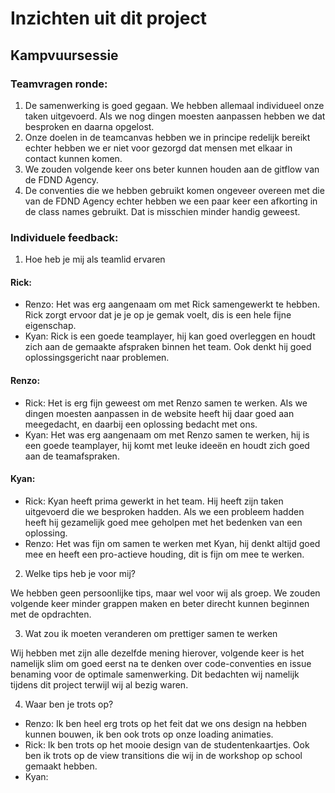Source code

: # Inzichten uit dit project


## Kampvuursessie

### Teamvragen ronde:
1. De samenwerking is goed gegaan. We hebben allemaal individueel onze taken uitgevoerd. Als we nog dingen moesten aanpassen hebben we dat besproken en daarna opgelost.
2. Onze doelen in de teamcanvas hebben we in principe redelijk bereikt echter hebben we er niet voor gezorgd dat mensen met elkaar in contact kunnen komen.
3. We zouden volgende keer ons beter kunnen houden aan de gitflow van de FDND Agency.
4. De conventies die we hebben gebruikt komen ongeveer overeen met die van de FDND Agency echter hebben we een paar keer een afkorting in de class names gebruikt. Dat is misschien minder handig geweest.

### Individuele feedback:

1. Hoe heb je mij als teamlid ervaren

#### Rick:
- Renzo: Het was erg aangenaam om met Rick samengewerkt te hebben. Rick zorgt ervoor dat je je op je gemak voelt, dis is een hele fijne eigenschap.
- Kyan: Rick is een goede teamplayer, hij kan goed overleggen en houdt zich aan de gemaakte afspraken binnen het team. Ook denkt hij goed oplossingsgericht naar problemen.
  
#### Renzo:
- Rick: Het is erg fijn geweest om met Renzo samen te werken. Als we dingen moesten aanpassen in de website heeft hij daar goed aan meegedacht, en daarbij een oplossing bedacht met ons.
- Kyan: Het was erg aangenaam om met Renzo samen te werken, hij is een goede teamplayer, hij komt met leuke ideeën en houdt zich goed aan de teamafspraken.

#### Kyan:
- Rick: Kyan heeft prima gewerkt in het team. Hij heeft zijn taken uitgevoerd die we besproken hadden. Als we een probleem hadden heeft hij gezamelijk goed mee geholpen met het bedenken van een oplossing.
- Renzo: Het was fijn om samen te werken met Kyan, hij denkt altijd goed mee en heeft een pro-actieve houding, dit is fijn om mee te werken.

2. Welke tips heb je voor mij?

We hebben geen persoonlijke tips, maar wel voor wij als groep. We zouden volgende keer minder grappen maken en beter direcht kunnen beginnen met de opdrachten.

3. Wat zou ik moeten veranderen om prettiger samen te werken

Wij hebben met zijn alle dezelfde mening hierover, volgende keer is het namelijk slim om goed eerst na te denken over code-conventies en issue benaming voor de optimale samenwerking. Dit bedachten wij namelijk tijdens dit project terwijl wij al bezig waren.

4. Waar ben je trots op?
- Renzo: Ik ben heel erg trots op het feit dat we ons design na hebben kunnen bouwen, ik ben ook trots op onze loading animaties.
- Rick: Ik ben trots op het mooie design van de studentenkaartjes. Ook ben ik trots op de view transitions die wij in de workshop op school gemaakt hebben.
- Kyan:
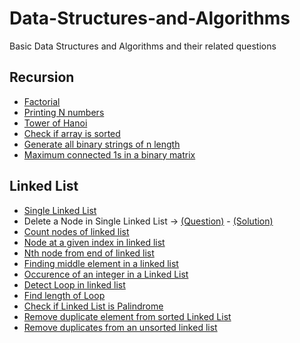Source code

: # Data-Structures-and-Algorithms

Basic Data Structures and Algorithms and their related questions

## Recursion

- [Factorial](https://github.com/harshitbhat/Data-Structures-and-Algorithms/blob/master/001-Recursion/001.factorial.py)
- [Printing N numbers](https://github.com/harshitbhat/Data-Structures-and-Algorithms/blob/master/001-Recursion/002.printing-N-numbers.py)
- [Tower of Hanoi](https://github.com/harshitbhat/Data-Structures-and-Algorithms/blob/master/001-Recursion/003.towerOfHanoi.py)
- [Check if array is sorted](https://github.com/harshitbhat/Data-Structures-and-Algorithms/blob/master/001-Recursion/004.checkIfSorted.py)
- [Generate all binary strings of n length](https://github.com/harshitbhat/Data-Structures-and-Algorithms/blob/master/001-Recursion/005.generateBinaryStrings.py)
- [Maximum connected 1s in a binary matrix](https://github.com/harshitbhat/Data-Structures-and-Algorithms/blob/master/001-Recursion/006.maximumConnected.py)

## Linked List

- [Single Linked List](https://github.com/harshitbhat/Data-Structures-and-Algorithms/blob/master/002-LinkedList/001.singleLinkedList.py)
- Delete a Node in Single Linked List -> [(Question)](https://practice.geeksforgeeks.org/problems/delete-a-node-in-single-linked-list/1) - [(Solution)](https://github.com/harshitbhat/Data-Structures-and-Algorithms/blob/master/002-LinkedList/002.deleteAtPosition.py)
- [Count nodes of linked list](https://github.com/harshitbhat/Data-Structures-and-Algorithms/blob/master/002-LinkedList/003.countNodes.py)
- [Node at a given index in linked list](https://github.com/harshitbhat/Data-Structures-and-Algorithms/blob/master/002-LinkedList/004.nodeAtgivenIndex.py)
- [Nth node from end of linked list](https://github.com/harshitbhat/Data-Structures-and-Algorithms/blob/master/002-LinkedList/005.nthNodeFromEnd.py)
- [Finding middle element in a linked list](https://github.com/harshitbhat/Data-Structures-and-Algorithms/blob/master/002-LinkedList/006.middleElementOfLinkedList.py)
- [Occurence of an integer in a Linked List](https://github.com/harshitbhat/Data-Structures-and-Algorithms/blob/master/002-LinkedList/007.elementOccurence.py)
- [Detect Loop in linked list](https://github.com/harshitbhat/Data-Structures-and-Algorithms/blob/master/002-LinkedList/008.detectLoop.py)
- [Find length of Loop](https://github.com/harshitbhat/Data-Structures-and-Algorithms/blob/master/002-LinkedList/009.lengthOfLoop.py)
- [Check if Linked List is Palindrome](https://github.com/harshitbhat/Data-Structures-and-Algorithms/blob/master/002-LinkedList/010.isPalindrome.py)
- [Remove duplicate element from sorted Linked List](https://github.com/harshitbhat/Data-Structures-and-Algorithms/blob/master/002-LinkedList/011.removeDuplicateFromSortedList.py)
- [Remove duplicates from an unsorted linked list](https://github.com/harshitbhat/Data-Structures-and-Algorithms/blob/master/002-LinkedList/012.removeDuplicatesinUnsortedList.py)
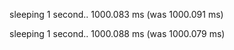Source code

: sleeping 1 second.. 1000.083 ms (was 1000.091 ms)

sleeping 1 second.. 1000.088 ms (was 1000.079 ms)
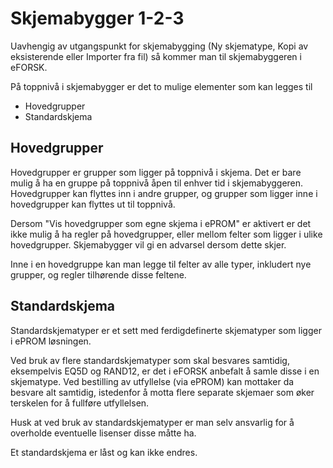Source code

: # Skjemabygger 1-2-3

Uavhengig av utgangspunkt for skjemabygging (Ny skjematype, Kopi av eksisterende eller Importer fra fil) så kommer man til skjemabyggeren i eFORSK.

På toppnivå i skjemabygger er det to mulige elementer som kan legges til
- Hovedgrupper
- Standardskjema

## Hovedgrupper

Hovedgrupper er grupper som ligger på toppnivå i skjema. Det er bare mulig å ha en gruppe på toppnivå åpen til enhver tid i skjemabyggeren. Hovedgrupper kan flyttes inn i andre grupper, og grupper som ligger inne i hovedgrupper kan flyttes ut til toppnivå.

Dersom "Vis hovedgrupper som egne skjema i ePROM" er aktivert er det ikke mulig å ha regler på hovedgrupper, eller mellom felter som ligger i ulike hovedgrupper. Skjemabygger vil gi en advarsel dersom dette skjer. 

Inne i en hovedgruppe kan man legge til felter av alle typer, inkludert nye grupper, og regler tilhørende disse feltene.

## Standardskjema
Standardskjematyper er et sett med ferdigdefinerte skjematyper som ligger i ePROM løsningen.

Ved bruk av flere standardskjematyper som skal besvares samtidig, eksempelvis EQ5D og RAND12, er det i eFORSK anbefalt å samle disse i en skjematype. Ved bestilling av utfyllelse (via ePROM) kan mottaker da besvare alt samtidig, istedenfor å motta flere separate skjemaer som øker terskelen for å fullføre utfyllelsen.

Husk at ved bruk av standardskjematyper er man selv ansvarlig for å overholde eventuelle lisenser disse måtte ha.

Et standardskjema er låst og kan ikke endres.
________________________
Could you transcribe every entry above exactly, leaving out the images?

Written answer:
Source code

: # Inzichten uit dit project


## Kampvuursessie

### Teamvragen ronde:
1. De samenwerking is goed gegaan. We hebben allemaal individueel onze taken uitgevoerd. Als we nog dingen moesten aanpassen hebben we dat besproken en daarna opgelost.
2. Onze doelen in de teamcanvas hebben we in principe redelijk bereikt echter hebben we er niet voor gezorgd dat mensen met elkaar in contact kunnen komen.
3. We zouden volgende keer ons beter kunnen houden aan de gitflow van de FDND Agency.
4. De conventies die we hebben gebruikt komen ongeveer overeen met die van de FDND Agency echter hebben we een paar keer een afkorting in de class names gebruikt. Dat is misschien minder handig geweest.

### Individuele feedback:

1. Hoe heb je mij als teamlid ervaren

#### Rick:
- Renzo: Het was erg aangenaam om met Rick samengewerkt te hebben. Rick zorgt ervoor dat je je op je gemak voelt, dis is een hele fijne eigenschap.
- Kyan: Rick is een goede teamplayer, hij kan goed overleggen en houdt zich aan de gemaakte afspraken binnen het team. Ook denkt hij goed oplossingsgericht naar problemen.
  
#### Renzo:
- Rick: Het is erg fijn geweest om met Renzo samen te werken. Als we dingen moesten aanpassen in de website heeft hij daar goed aan meegedacht, en daarbij een oplossing bedacht met ons.
- Kyan: Het was erg aangenaam om met Renzo samen te werken, hij is een goede teamplayer, hij komt met leuke ideeën en houdt zich goed aan de teamafspraken.

#### Kyan:
- Rick: Kyan heeft prima gewerkt in het team. Hij heeft zijn taken uitgevoerd die we besproken hadden. Als we een probleem hadden heeft hij gezamelijk goed mee geholpen met het bedenken van een oplossing.
- Renzo: Het was fijn om samen te werken met Kyan, hij denkt altijd goed mee en heeft een pro-actieve houding, dit is fijn om mee te werken.

2. Welke tips heb je voor mij?

We hebben geen persoonlijke tips, maar wel voor wij als groep. We zouden volgende keer minder grappen maken en beter direcht kunnen beginnen met de opdrachten.

3. Wat zou ik moeten veranderen om prettiger samen te werken

Wij hebben met zijn alle dezelfde mening hierover, volgende keer is het namelijk slim om goed eerst na te denken over code-conventies en issue benaming voor de optimale samenwerking. Dit bedachten wij namelijk tijdens dit project terwijl wij al bezig waren.

4. Waar ben je trots op?
- Renzo: Ik ben heel erg trots op het feit dat we ons design na hebben kunnen bouwen, ik ben ook trots op onze loading animaties.
- Rick: Ik ben trots op het mooie design van de studentenkaartjes. Ook ben ik trots op de view transitions die wij in de workshop op school gemaakt hebben.
- Kyan:
Source code

: # Data-Structures-and-Algorithms

Basic Data Structures and Algorithms and their related questions

## Recursion

- [Factorial](https://github.com/harshitbhat/Data-Structures-and-Algorithms/blob/master/001-Recursion/001.factorial.py)
- [Printing N numbers](https://github.com/harshitbhat/Data-Structures-and-Algorithms/blob/master/001-Recursion/002.printing-N-numbers.py)
- [Tower of Hanoi](https://github.com/harshitbhat/Data-Structures-and-Algorithms/blob/master/001-Recursion/003.towerOfHanoi.py)
- [Check if array is sorted](https://github.com/harshitbhat/Data-Structures-and-Algorithms/blob/master/001-Recursion/004.checkIfSorted.py)
- [Generate all binary strings of n length](https://github.com/harshitbhat/Data-Structures-and-Algorithms/blob/master/001-Recursion/005.generateBinaryStrings.py)
- [Maximum connected 1s in a binary matrix](https://github.com/harshitbhat/Data-Structures-and-Algorithms/blob/master/001-Recursion/006.maximumConnected.py)

## Linked List

- [Single Linked List](https://github.com/harshitbhat/Data-Structures-and-Algorithms/blob/master/002-LinkedList/001.singleLinkedList.py)
- Delete a Node in Single Linked List -> [(Question)](https://practice.geeksforgeeks.org/problems/delete-a-node-in-single-linked-list/1) - [(Solution)](https://github.com/harshitbhat/Data-Structures-and-Algorithms/blob/master/002-LinkedList/002.deleteAtPosition.py)
- [Count nodes of linked list](https://github.com/harshitbhat/Data-Structures-and-Algorithms/blob/master/002-LinkedList/003.countNodes.py)
- [Node at a given index in linked list](https://github.com/harshitbhat/Data-Structures-and-Algorithms/blob/master/002-LinkedList/004.nodeAtgivenIndex.py)
- [Nth node from end of linked list](https://github.com/harshitbhat/Data-Structures-and-Algorithms/blob/master/002-LinkedList/005.nthNodeFromEnd.py)
- [Finding middle element in a linked list](https://github.com/harshitbhat/Data-Structures-and-Algorithms/blob/master/002-LinkedList/006.middleElementOfLinkedList.py)
- [Occurence of an integer in a Linked List](https://github.com/harshitbhat/Data-Structures-and-Algorithms/blob/master/002-LinkedList/007.elementOccurence.py)
- [Detect Loop in linked list](https://github.com/harshitbhat/Data-Structures-and-Algorithms/blob/master/002-LinkedList/008.detectLoop.py)
- [Find length of Loop](https://github.com/harshitbhat/Data-Structures-and-Algorithms/blob/master/002-LinkedList/009.lengthOfLoop.py)
- [Check if Linked List is Palindrome](https://github.com/harshitbhat/Data-Structures-and-Algorithms/blob/master/002-LinkedList/010.isPalindrome.py)
- [Remove duplicate element from sorted Linked List](https://github.com/harshitbhat/Data-Structures-and-Algorithms/blob/master/002-LinkedList/011.removeDuplicateFromSortedList.py)
- [Remove duplicates from an unsorted linked list](https://github.com/harshitbhat/Data-Structures-and-Algorithms/blob/master/002-LinkedList/012.removeDuplicatesinUnsortedList.py)
Source code

: sleeping 1 second.. 1000.083 ms (was 1000.091 ms)

sleeping 1 second.. 1000.088 ms (was 1000.079 ms)
Source code

: # Skjemabygger 1-2-3

Uavhengig av utgangspunkt for skjemabygging (Ny skjematype, Kopi av eksisterende eller Importer fra fil) så kommer man til skjemabyggeren i eFORSK.

På toppnivå i skjemabygger er det to mulige elementer som kan legges til
- Hovedgrupper
- Standardskjema

## Hovedgrupper

Hovedgrupper er grupper som ligger på toppnivå i skjema. Det er bare mulig å ha en gruppe på toppnivå åpen til enhver tid i skjemabyggeren. Hovedgrupper kan flyttes inn i andre grupper, og grupper som ligger inne i hovedgrupper kan flyttes ut til toppnivå.

Dersom "Vis hovedgrupper som egne skjema i ePROM" er aktivert er det ikke mulig å ha regler på hovedgrupper, eller mellom felter som ligger i ulike hovedgrupper. Skjemabygger vil gi en advarsel dersom dette skjer. 

Inne i en hovedgruppe kan man legge til felter av alle typer, inkludert nye grupper, og regler tilhørende disse feltene.

## Standardskjema
Standardskjematyper er et sett med ferdigdefinerte skjematyper som ligger i ePROM løsningen.

Ved bruk av flere standardskjematyper som skal besvares samtidig, eksempelvis EQ5D og RAND12, er det i eFORSK anbefalt å samle disse i en skjematype. Ved bestilling av utfyllelse (via ePROM) kan mottaker da besvare alt samtidig, istedenfor å motta flere separate skjemaer som øker terskelen for å fullføre utfyllelsen.

Husk at ved bruk av standardskjematyper er man selv ansvarlig for å overholde eventuelle lisenser disse måtte ha.

Et standardskjema er låst og kan ikke endres.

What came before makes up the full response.